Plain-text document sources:
-.-.-

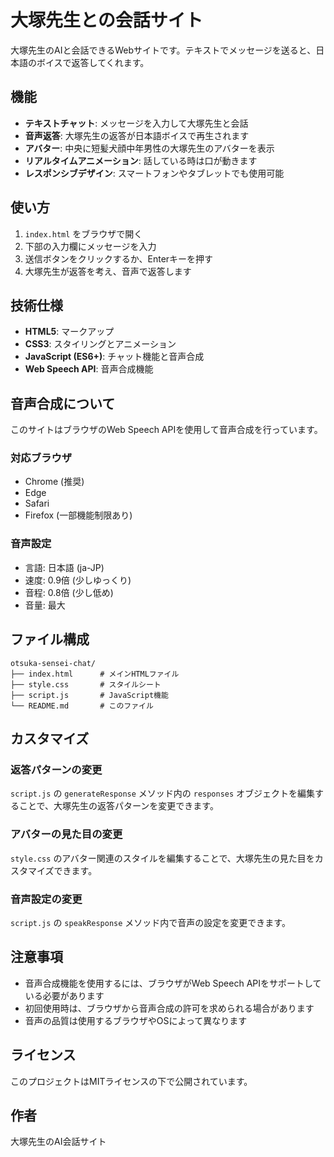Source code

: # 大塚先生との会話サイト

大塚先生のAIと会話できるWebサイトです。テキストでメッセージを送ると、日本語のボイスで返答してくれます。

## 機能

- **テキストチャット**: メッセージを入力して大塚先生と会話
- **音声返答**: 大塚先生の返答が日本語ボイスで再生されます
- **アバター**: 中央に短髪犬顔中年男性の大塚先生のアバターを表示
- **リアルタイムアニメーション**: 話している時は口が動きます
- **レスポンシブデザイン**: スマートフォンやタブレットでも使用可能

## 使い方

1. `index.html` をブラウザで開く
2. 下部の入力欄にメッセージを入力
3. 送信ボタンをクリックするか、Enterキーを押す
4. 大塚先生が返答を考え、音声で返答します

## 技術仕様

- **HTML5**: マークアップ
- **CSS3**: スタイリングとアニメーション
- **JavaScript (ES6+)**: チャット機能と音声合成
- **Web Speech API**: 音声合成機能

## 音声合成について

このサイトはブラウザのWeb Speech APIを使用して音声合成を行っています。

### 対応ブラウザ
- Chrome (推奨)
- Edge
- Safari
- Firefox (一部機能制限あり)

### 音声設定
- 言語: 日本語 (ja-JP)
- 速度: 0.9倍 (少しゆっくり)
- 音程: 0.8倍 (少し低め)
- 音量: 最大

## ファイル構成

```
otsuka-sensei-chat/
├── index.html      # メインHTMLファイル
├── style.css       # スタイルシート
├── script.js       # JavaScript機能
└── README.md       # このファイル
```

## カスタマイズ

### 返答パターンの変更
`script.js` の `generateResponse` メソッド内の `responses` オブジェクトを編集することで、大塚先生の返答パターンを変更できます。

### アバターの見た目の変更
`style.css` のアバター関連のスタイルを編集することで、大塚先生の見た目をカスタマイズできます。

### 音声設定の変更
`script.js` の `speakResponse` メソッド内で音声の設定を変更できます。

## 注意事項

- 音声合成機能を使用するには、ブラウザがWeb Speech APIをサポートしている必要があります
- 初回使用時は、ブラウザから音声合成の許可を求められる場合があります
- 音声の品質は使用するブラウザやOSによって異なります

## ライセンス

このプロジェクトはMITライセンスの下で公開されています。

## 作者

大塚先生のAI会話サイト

-.-.-

• ASSIGNMENT: All entries above are to be set down word for word, and the pictures are to be left out.

• THE ANSWER:
Source code

: # 大塚先生との会話サイト

大塚先生のAIと会話できるWebサイトです。テキストでメッセージを送ると、日本語のボイスで返答してくれます。

## 機能

- **テキストチャット**: メッセージを入力して大塚先生と会話
- **音声返答**: 大塚先生の返答が日本語ボイスで再生されます
- **アバター**: 中央に短髪犬顔中年男性の大塚先生のアバターを表示
- **リアルタイムアニメーション**: 話している時は口が動きます
- **レスポンシブデザイン**: スマートフォンやタブレットでも使用可能

## 使い方

1. `index.html` をブラウザで開く
2. 下部の入力欄にメッセージを入力
3. 送信ボタンをクリックするか、Enterキーを押す
4. 大塚先生が返答を考え、音声で返答します

## 技術仕様

- **HTML5**: マークアップ
- **CSS3**: スタイリングとアニメーション
- **JavaScript (ES6+)**: チャット機能と音声合成
- **Web Speech API**: 音声合成機能

## 音声合成について

このサイトはブラウザのWeb Speech APIを使用して音声合成を行っています。

### 対応ブラウザ
- Chrome (推奨)
- Edge
- Safari
- Firefox (一部機能制限あり)

### 音声設定
- 言語: 日本語 (ja-JP)
- 速度: 0.9倍 (少しゆっくり)
- 音程: 0.8倍 (少し低め)
- 音量: 最大

## ファイル構成

```
otsuka-sensei-chat/
├── index.html      # メインHTMLファイル
├── style.css       # スタイルシート
├── script.js       # JavaScript機能
└── README.md       # このファイル
```

## カスタマイズ

### 返答パターンの変更
`script.js` の `generateResponse` メソッド内の `responses` オブジェクトを編集することで、大塚先生の返答パターンを変更できます。

### アバターの見た目の変更
`style.css` のアバター関連のスタイルを編集することで、大塚先生の見た目をカスタマイズできます。

### 音声設定の変更
`script.js` の `speakResponse` メソッド内で音声の設定を変更できます。

## 注意事項

- 音声合成機能を使用するには、ブラウザがWeb Speech APIをサポートしている必要があります
- 初回使用時は、ブラウザから音声合成の許可を求められる場合があります
- 音声の品質は使用するブラウザやOSによって異なります

## ライセンス

このプロジェクトはMITライセンスの下で公開されています。

## 作者

大塚先生のAI会話サイト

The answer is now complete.